Can you transcribe every record below exactly as it appears?

SOURCE DATA -
++++++++++++++++++++
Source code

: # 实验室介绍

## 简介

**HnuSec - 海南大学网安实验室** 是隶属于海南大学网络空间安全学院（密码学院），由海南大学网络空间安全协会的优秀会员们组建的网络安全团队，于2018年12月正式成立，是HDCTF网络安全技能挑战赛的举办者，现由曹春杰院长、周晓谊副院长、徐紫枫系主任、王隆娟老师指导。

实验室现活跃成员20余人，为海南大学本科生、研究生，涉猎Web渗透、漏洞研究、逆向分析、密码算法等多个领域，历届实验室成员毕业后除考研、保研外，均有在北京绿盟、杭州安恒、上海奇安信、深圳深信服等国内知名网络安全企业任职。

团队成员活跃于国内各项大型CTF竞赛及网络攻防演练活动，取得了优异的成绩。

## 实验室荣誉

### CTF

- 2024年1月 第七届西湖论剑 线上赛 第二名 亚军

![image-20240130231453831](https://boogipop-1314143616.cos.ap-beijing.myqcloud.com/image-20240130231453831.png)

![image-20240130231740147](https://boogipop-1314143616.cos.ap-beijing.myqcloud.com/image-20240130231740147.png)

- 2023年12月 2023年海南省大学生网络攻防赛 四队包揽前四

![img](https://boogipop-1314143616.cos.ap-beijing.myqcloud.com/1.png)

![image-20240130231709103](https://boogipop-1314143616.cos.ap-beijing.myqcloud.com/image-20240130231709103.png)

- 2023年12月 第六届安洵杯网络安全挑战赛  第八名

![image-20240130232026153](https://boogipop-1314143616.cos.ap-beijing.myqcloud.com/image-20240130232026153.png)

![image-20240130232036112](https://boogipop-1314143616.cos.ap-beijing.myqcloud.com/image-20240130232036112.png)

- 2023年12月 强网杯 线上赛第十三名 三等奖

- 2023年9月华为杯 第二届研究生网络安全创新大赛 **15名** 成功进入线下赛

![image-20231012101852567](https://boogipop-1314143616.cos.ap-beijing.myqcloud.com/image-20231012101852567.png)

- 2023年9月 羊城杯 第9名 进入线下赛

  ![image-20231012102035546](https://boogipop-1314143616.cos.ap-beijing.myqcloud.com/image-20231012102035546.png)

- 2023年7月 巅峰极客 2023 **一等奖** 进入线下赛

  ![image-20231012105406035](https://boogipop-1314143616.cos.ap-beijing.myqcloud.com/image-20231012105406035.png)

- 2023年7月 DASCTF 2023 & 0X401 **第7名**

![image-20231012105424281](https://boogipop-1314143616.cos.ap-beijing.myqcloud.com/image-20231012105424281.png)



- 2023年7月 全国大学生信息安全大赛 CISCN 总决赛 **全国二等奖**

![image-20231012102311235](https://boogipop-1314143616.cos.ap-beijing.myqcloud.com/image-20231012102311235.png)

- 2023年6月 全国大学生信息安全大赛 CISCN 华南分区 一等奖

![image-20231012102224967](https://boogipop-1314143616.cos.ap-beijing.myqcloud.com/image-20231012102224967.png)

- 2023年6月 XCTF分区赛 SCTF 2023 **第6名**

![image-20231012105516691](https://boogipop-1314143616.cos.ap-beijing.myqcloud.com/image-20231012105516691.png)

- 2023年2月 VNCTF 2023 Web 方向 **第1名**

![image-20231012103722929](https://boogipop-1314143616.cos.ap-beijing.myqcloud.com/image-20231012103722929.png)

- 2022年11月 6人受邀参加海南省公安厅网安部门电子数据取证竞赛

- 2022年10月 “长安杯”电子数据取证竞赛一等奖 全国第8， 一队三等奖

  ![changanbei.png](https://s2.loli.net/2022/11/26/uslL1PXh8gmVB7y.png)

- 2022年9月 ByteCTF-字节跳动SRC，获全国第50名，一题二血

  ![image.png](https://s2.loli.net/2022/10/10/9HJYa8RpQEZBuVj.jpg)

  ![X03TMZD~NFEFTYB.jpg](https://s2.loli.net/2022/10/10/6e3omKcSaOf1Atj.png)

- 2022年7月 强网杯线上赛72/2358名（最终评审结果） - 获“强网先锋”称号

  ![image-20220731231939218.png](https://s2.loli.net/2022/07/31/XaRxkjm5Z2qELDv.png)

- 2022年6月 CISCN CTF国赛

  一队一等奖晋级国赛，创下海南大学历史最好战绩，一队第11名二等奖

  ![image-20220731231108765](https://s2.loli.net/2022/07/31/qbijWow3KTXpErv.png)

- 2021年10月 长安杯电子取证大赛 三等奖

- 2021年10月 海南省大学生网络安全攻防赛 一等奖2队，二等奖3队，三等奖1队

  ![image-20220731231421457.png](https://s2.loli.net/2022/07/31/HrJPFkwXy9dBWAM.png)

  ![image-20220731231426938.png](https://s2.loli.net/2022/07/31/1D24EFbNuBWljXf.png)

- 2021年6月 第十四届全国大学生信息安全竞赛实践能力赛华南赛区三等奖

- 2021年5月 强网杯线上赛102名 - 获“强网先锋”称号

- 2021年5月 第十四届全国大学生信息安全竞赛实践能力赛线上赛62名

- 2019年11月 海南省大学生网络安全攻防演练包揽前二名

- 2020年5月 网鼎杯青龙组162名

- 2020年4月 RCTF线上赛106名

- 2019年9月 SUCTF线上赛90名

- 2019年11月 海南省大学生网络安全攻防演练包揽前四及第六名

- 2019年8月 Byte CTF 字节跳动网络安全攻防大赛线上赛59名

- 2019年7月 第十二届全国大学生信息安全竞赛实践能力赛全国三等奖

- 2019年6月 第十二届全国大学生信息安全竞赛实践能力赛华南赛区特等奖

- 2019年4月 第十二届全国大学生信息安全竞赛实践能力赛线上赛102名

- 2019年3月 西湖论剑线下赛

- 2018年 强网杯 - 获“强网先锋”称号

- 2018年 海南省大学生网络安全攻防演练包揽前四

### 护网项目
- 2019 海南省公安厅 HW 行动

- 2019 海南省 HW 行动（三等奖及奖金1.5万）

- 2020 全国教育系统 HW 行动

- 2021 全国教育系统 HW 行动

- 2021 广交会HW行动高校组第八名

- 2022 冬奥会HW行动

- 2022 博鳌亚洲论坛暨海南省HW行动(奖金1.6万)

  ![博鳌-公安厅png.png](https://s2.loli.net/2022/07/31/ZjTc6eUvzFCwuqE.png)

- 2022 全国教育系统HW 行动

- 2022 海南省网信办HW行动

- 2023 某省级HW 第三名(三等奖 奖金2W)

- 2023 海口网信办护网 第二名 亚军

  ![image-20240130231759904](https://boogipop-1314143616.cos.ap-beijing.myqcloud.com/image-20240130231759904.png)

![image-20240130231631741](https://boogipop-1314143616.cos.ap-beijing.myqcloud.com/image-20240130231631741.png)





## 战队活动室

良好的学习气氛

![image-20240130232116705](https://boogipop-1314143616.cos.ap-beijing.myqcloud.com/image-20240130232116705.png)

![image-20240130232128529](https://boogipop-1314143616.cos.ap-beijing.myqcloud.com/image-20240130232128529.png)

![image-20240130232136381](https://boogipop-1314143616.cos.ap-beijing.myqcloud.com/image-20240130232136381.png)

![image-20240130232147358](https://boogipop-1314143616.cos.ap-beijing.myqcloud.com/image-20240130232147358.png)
++++++++++++++++++++
RESPONSE -
Source code

: # 实验室介绍

## 简介

**HnuSec - 海南大学网安实验室** 是隶属于海南大学网络空间安全学院（密码学院），由海南大学网络空间安全协会的优秀会员们组建的网络安全团队，于2018年12月正式成立，是HDCTF网络安全技能挑战赛的举办者，现由曹春杰院长、周晓谊副院长、徐紫枫系主任、王隆娟老师指导。

实验室现活跃成员20余人，为海南大学本科生、研究生，涉猎Web渗透、漏洞研究、逆向分析、密码算法等多个领域，历届实验室成员毕业后除考研、保研外，均有在北京绿盟、杭州安恒、上海奇安信、深圳深信服等国内知名网络安全企业任职。

团队成员活跃于国内各项大型CTF竞赛及网络攻防演练活动，取得了优异的成绩。

## 实验室荣誉

### CTF

- 2024年1月 第七届西湖论剑 线上赛 第二名 亚军

![image-20240130231453831](https://boogipop-1314143616.cos.ap-beijing.myqcloud.com/image-20240130231453831.png)

![image-20240130231740147](https://boogipop-1314143616.cos.ap-beijing.myqcloud.com/image-20240130231740147.png)

- 2023年12月 2023年海南省大学生网络攻防赛 四队包揽前四

![img](https://boogipop-1314143616.cos.ap-beijing.myqcloud.com/1.png)

![image-20240130231709103](https://boogipop-1314143616.cos.ap-beijing.myqcloud.com/image-20240130231709103.png)

- 2023年12月 第六届安洵杯网络安全挑战赛  第八名

![image-20240130232026153](https://boogipop-1314143616.cos.ap-beijing.myqcloud.com/image-20240130232026153.png)

![image-20240130232036112](https://boogipop-1314143616.cos.ap-beijing.myqcloud.com/image-20240130232036112.png)

- 2023年12月 强网杯 线上赛第十三名 三等奖

- 2023年9月华为杯 第二届研究生网络安全创新大赛 **15名** 成功进入线下赛

![image-20231012101852567](https://boogipop-1314143616.cos.ap-beijing.myqcloud.com/image-20231012101852567.png)

- 2023年9月 羊城杯 第9名 进入线下赛

  ![image-20231012102035546](https://boogipop-1314143616.cos.ap-beijing.myqcloud.com/image-20231012102035546.png)

- 2023年7月 巅峰极客 2023 **一等奖** 进入线下赛

  ![image-20231012105406035](https://boogipop-1314143616.cos.ap-beijing.myqcloud.com/image-20231012105406035.png)

- 2023年7月 DASCTF 2023 & 0X401 **第7名**

![image-20231012105424281](https://boogipop-1314143616.cos.ap-beijing.myqcloud.com/image-20231012105424281.png)



- 2023年7月 全国大学生信息安全大赛 CISCN 总决赛 **全国二等奖**

![image-20231012102311235](https://boogipop-1314143616.cos.ap-beijing.myqcloud.com/image-20231012102311235.png)

- 2023年6月 全国大学生信息安全大赛 CISCN 华南分区 一等奖

![image-20231012102224967](https://boogipop-1314143616.cos.ap-beijing.myqcloud.com/image-20231012102224967.png)

- 2023年6月 XCTF分区赛 SCTF 2023 **第6名**

![image-20231012105516691](https://boogipop-1314143616.cos.ap-beijing.myqcloud.com/image-20231012105516691.png)

- 2023年2月 VNCTF 2023 Web 方向 **第1名**

![image-20231012103722929](https://boogipop-1314143616.cos.ap-beijing.myqcloud.com/image-20231012103722929.png)

- 2022年11月 6人受邀参加海南省公安厅网安部门电子数据取证竞赛

- 2022年10月 “长安杯”电子数据取证竞赛一等奖 全国第8， 一队三等奖

  ![changanbei.png](https://s2.loli.net/2022/11/26/uslL1PXh8gmVB7y.png)

- 2022年9月 ByteCTF-字节跳动SRC，获全国第50名，一题二血

  ![image.png](https://s2.loli.net/2022/10/10/9HJYa8RpQEZBuVj.jpg)

  ![X03TMZD~NFEFTYB.jpg](https://s2.loli.net/2022/10/10/6e3omKcSaOf1Atj.png)

- 2022年7月 强网杯线上赛72/2358名（最终评审结果） - 获“强网先锋”称号

  ![image-20220731231939218.png](https://s2.loli.net/2022/07/31/XaRxkjm5Z2qELDv.png)

- 2022年6月 CISCN CTF国赛

  一队一等奖晋级国赛，创下海南大学历史最好战绩，一队第11名二等奖

  ![image-20220731231108765](https://s2.loli.net/2022/07/31/qbijWow3KTXpErv.png)

- 2021年10月 长安杯电子取证大赛 三等奖

- 2021年10月 海南省大学生网络安全攻防赛 一等奖2队，二等奖3队，三等奖1队

  ![image-20220731231421457.png](https://s2.loli.net/2022/07/31/HrJPFkwXy9dBWAM.png)

  ![image-20220731231426938.png](https://s2.loli.net/2022/07/31/1D24EFbNuBWljXf.png)

- 2021年6月 第十四届全国大学生信息安全竞赛实践能力赛华南赛区三等奖

- 2021年5月 强网杯线上赛102名 - 获“强网先锋”称号

- 2021年5月 第十四届全国大学生信息安全竞赛实践能力赛线上赛62名

- 2019年11月 海南省大学生网络安全攻防演练包揽前二名

- 2020年5月 网鼎杯青龙组162名

- 2020年4月 RCTF线上赛106名

- 2019年9月 SUCTF线上赛90名

- 2019年11月 海南省大学生网络安全攻防演练包揽前四及第六名

- 2019年8月 Byte CTF 字节跳动网络安全攻防大赛线上赛59名

- 2019年7月 第十二届全国大学生信息安全竞赛实践能力赛全国三等奖

- 2019年6月 第十二届全国大学生信息安全竞赛实践能力赛华南赛区特等奖

- 2019年4月 第十二届全国大学生信息安全竞赛实践能力赛线上赛102名

- 2019年3月 西湖论剑线下赛

- 2018年 强网杯 - 获“强网先锋”称号

- 2018年 海南省大学生网络安全攻防演练包揽前四

### 护网项目
- 2019 海南省公安厅 HW 行动

- 2019 海南省 HW 行动（三等奖及奖金1.5万）

- 2020 全国教育系统 HW 行动

- 2021 全国教育系统 HW 行动

- 2021 广交会HW行动高校组第八名

- 2022 冬奥会HW行动

- 2022 博鳌亚洲论坛暨海南省HW行动(奖金1.6万)

  ![博鳌-公安厅png.png](https://s2.loli.net/2022/07/31/ZjTc6eUvzFCwuqE.png)

- 2022 全国教育系统HW 行动

- 2022 海南省网信办HW行动

- 2023 某省级HW 第三名(三等奖 奖金2W)

- 2023 海口网信办护网 第二名 亚军

  ![image-20240130231759904](https://boogipop-1314143616.cos.ap-beijing.myqcloud.com/image-20240130231759904.png)

![image-20240130231631741](https://boogipop-1314143616.cos.ap-beijing.myqcloud.com/image-20240130231631741.png)





## 战队活动室

良好的学习气氛

![image-20240130232116705](https://boogipop-1314143616.cos.ap-beijing.myqcloud.com/image-20240130232116705.png)

![image-20240130232128529](https://boogipop-1314143616.cos.ap-beijing.myqcloud.com/image-20240130232128529.png)

![image-20240130232136381](https://boogipop-1314143616.cos.ap-beijing.myqcloud.com/image-20240130232136381.png)

![image-20240130232147358](https://boogipop-1314143616.cos.ap-beijing.myqcloud.com/image-20240130232147358.png)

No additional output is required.